Escape Route ②: Embrace the renewable energy revolution
Another viable path is “green upgrading.” Faced with high energy costs, miners are increasingly turning to wind, hydro, and solar power.
Texas, Iceland, Canada have become new hubs. Sangha Renewables launched a 20MW solar project in Texas, Phoenix Group invested in 30MW hydroelectric operations in Ethiopia, and Canaan partnered with Soluna to deploy wind power facilities and develop energy-efficient mining equipment.
Data speaks volumes: according to the latest research from Cambridge, by 2025, 52.4% of global Bitcoin mining energy will come from renewable sources (wind/hydro accounting for 42.6%, nuclear 9.8%), a significant increase from 2022. This is not just environmental showmanship but a real cost strategy—electricity costs are the biggest expense in mining, and low electricity prices mean hope for survival.
Moreover, this approach can also address regulatory and ESG investor demands. Just like Tether’s forced shutdown of local facilities due to rising energy prices in Uruguay, forward-looking miners are already ahead of the curve.
Who will survive?
The industry has entered the most intense elimination race. Wolfie Zhao, analyst at TheMinerMag, admits that US-listed miners are shrinking their market share due to overseas competition, and heavily indebted operators face a “grim” outlook.
But winners who successfully transform are emerging—companies like Iris Energy, Cipher Mining, and CleanSpark are favored by JPMorgan and Needham, with target prices continuously raised.

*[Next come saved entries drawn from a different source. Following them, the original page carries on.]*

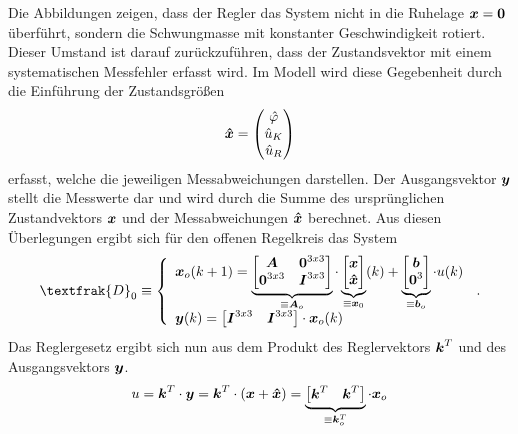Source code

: \newpage
Die Abbildungen zeigen, dass der Regler das System nicht in die Ruhelage $\boldsymbol{x}=\boldsymbol{0}$ überführt, sondern die Schwungmasse mit konstanter Geschwindigkeit rotiert. Dieser Umstand ist darauf zurückzuführen, dass der Zustandsvektor mit einem systematischen Messfehler erfasst wird. Im Modell wird diese Gegebenheit durch die Einführung der Zustandsgrößen
\begin{equation}
\boldsymbol{\hat{x}} = \begin{pmatrix}
\hat{\varphi} \\ \hat{u}_K \\ \hat{u}_R
\end{pmatrix}
\end{equation}
erfasst, welche die jeweiligen Messabweichungen darstellen. Der Ausgangsvektor $\boldsymbol{y}$ stellt die Messwerte dar und wird durch die Summe des ursprünglichen Zustandvektors $\boldsymbol{x}$ und der Messabweichungen $\boldsymbol{\hat{x}}$ berechnet. Aus diesen Überlegungen ergibt sich für den offenen Regelkreis das System
\begin{equation}
\textfrak{D}_0 \equiv \left\{ \begin{array}{ll}
\bs{x}_o(k+1) = \underbrace{\begin{bmatrix}
\bs{A} & \bs{0}^{3x3} \\ \bs{0}^{3x3} & \bs{I}^{3x3}\end{bmatrix}}_{\equiv \bs{A}_o}\cdot \underbrace{\begin{bmatrix}
\bs{x} \\ \bs{\hat{x}}
\end{bmatrix}}_{\equiv \bs{x}_0}(k) + \underbrace{\begin{bmatrix}
\bs{b} \\ \bs{0}^3 \end{bmatrix}}_{\equiv \bs{b}_o} \cdot u(k)
\\
\bs{y}(k) = \begin{bmatrix}
\bs{I}^{3x3} & \bs{I}^{3x3}\end{bmatrix}\cdot \bs{x}_o(k)
\end{array}
\right. \,.
\end{equation}
Das Reglergesetz ergibt sich nun aus dem Produkt des Reglervektors $\boldsymbol{k}^T$ und des Ausgangsvektors $\boldsymbol{y}$.
\begin{equation}
u = \boldsymbol{k}^T\cdot \boldsymbol{y} = \boldsymbol{k}^T \cdot (\boldsymbol{x} + \boldsymbol{\hat{x}}) = \underbrace{\begin{bmatrix}
\boldsymbol{k}^T & \boldsymbol{k}^T
\end{bmatrix}}_{\equiv \boldsymbol{k}^T_o} \cdot \boldsymbol{x}_o
\end{equation}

The entire industry is expected to see a 35% HPC conversion rate by 2026, with market potential reaching hundreds of billions of dollars.
The conclusion
This is not only a life-and-death crisis for Bitcoin miners but also a window into the evolution of the crypto industry. Miners who can successfully convert their advantages in power and infrastructure into AI-era competitiveness will become true winners. Those clinging to traditional methods and lacking capital are likely already seeing the endgame. The transformation of miners is becoming an important indicator of the maturity of the Bitcoin ecosystem.